Back in the analogue age of the 1980s, I wasn’t short of heroes - the vast majority of whom were sportsmen.
I didn’t go for the flamboyant artists, my idols were full-blooded warriors such as Mick Kennedy, the hard-as-nails Portsmouth skipper and England’s Terry Butcher.
Kennedy had me gripped the first time I witnessed him chop an opponent in half with one of his trademark full-blooded tackles.
The fact not one of my United or City-supporting pals had ever heard of him made him all the more appealing to this fan in exile.
But it was Butcher, the unfussy, dependable centre half who was a fixture of the England team during my formative years as a footy fan, who made the biggest impression. He was by no means the best defender to wear the Three Lions, but he looked better than anybody else in a blood splattered white jersey.
Today, the injuries suffered by stars and celebrities are far less dramatic.
Unless you live in cave somewhere north of the Shetlands, you will have heard of Kim Kardashian; even if you wish you hadn’t.
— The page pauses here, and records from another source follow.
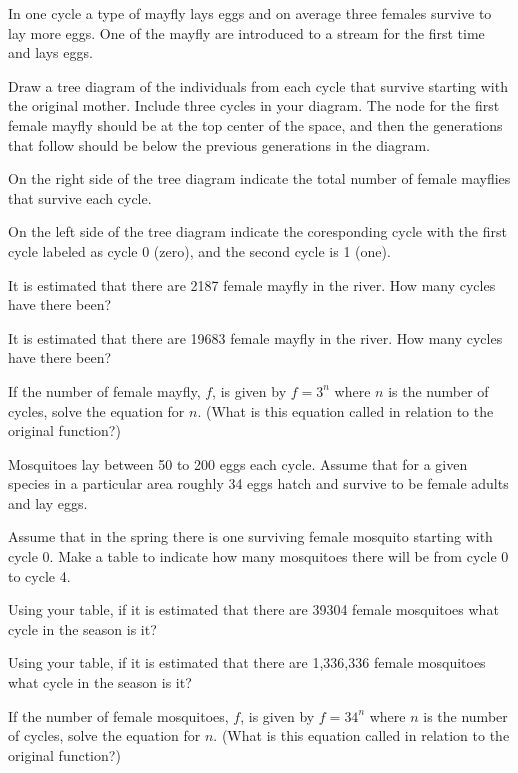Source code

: \begin{problem}
\clearpage

\item In one cycle a type of mayfly lays eggs and on average three
  females survive to lay more eggs. One of the mayfly are introduced
  to a stream for the first time and lays eggs.
  \begin{subproblem}
  \item Draw a tree diagram of the individuals from each cycle that
    survive starting with the original mother. Include three cycles in
    your diagram. The node for the first female mayfly should be at
    the top center of the space, and then the generations that follow
    should be below the previous generations in the diagram.  

    \vfill

  \item On the right side of the tree diagram indicate the total number
    of female mayflies that survive each cycle.
  \item On the left side of the tree diagram indicate the coresponding cycle with the
    first cycle labeled as cycle 0 (zero), and the second cycle is 1 (one).
  \item It is estimated that there are 2187 female mayfly in the river. How
    many cycles have there been?
    \vspace{3em}
  \item It is estimated that there are 19683 female mayfly in the river. How
    many cycles have there been?
    \vspace{3em}
  \item If the number of female mayfly, $f$, is given by $f=3^n$ where
    $n$ is the number of cycles, solve the equation for $n$. (What is
    this equation called in relation to the original function?)
    \vspace{3em}
  \end{subproblem}

\clearpage

\item Mosquitoes lay between 50 to 200 eggs each cycle. Assume that
  for a given species in a particular area roughly 34 eggs hatch and
  survive to be female adults and lay eggs.
  \begin{subproblem}
  \item Assume that in the spring there is one surviving female
    mosquito starting with cycle 0. Make a table to indicate how many
    mosquitoes there will be from cycle 0 to cycle 4.
    \vfill
  \item Using your table, if it is estimated that there are 39304 female
    mosquitoes what cycle in the season is it?
    \vfill
  \item Using your table, if it is estimated that there are 1,336,336 female
    mosquitoes what cycle in the season is it?
    \vfill
  \item If the number of female mosquitoes, $f$, is given by $f=34^n$ where
    $n$ is the number of cycles, solve the equation for $n$. (What is
    this equation called in relation to the original function?)
    \vspace{3em}
  \end{subproblem}


\end{problem}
The reality TV star and social media icon is one of the most famous people on the planet, which is due in no small part to her extraordinary talent for taking pictures of herself, which she dutifully posts online. Or at least she used to. It turns out pouting for the tiny camera in your smartphone on a regular basis is bad for one’s health - including Kim’s, before she was forced to stop on doctor’s orders.
Believe it or not, there is now such a thing as selfie wrist. Real doctors have treated real patients for this most avoidable of ailments, meaning we really have gone through the looking glass.
According to those in the know, this most 21st century of injuries - a form of carpal tunnel syndrome - is caused by the flexing of the wrist during the act of taking a picture.
I haven’t met anybody with selfie wrist and I dare say that no right-minded adult would admit to such an affliction.
Unlike Terry Butcher’s magnificent blood-soaked jersey, selfie wrist is not something we should cherish.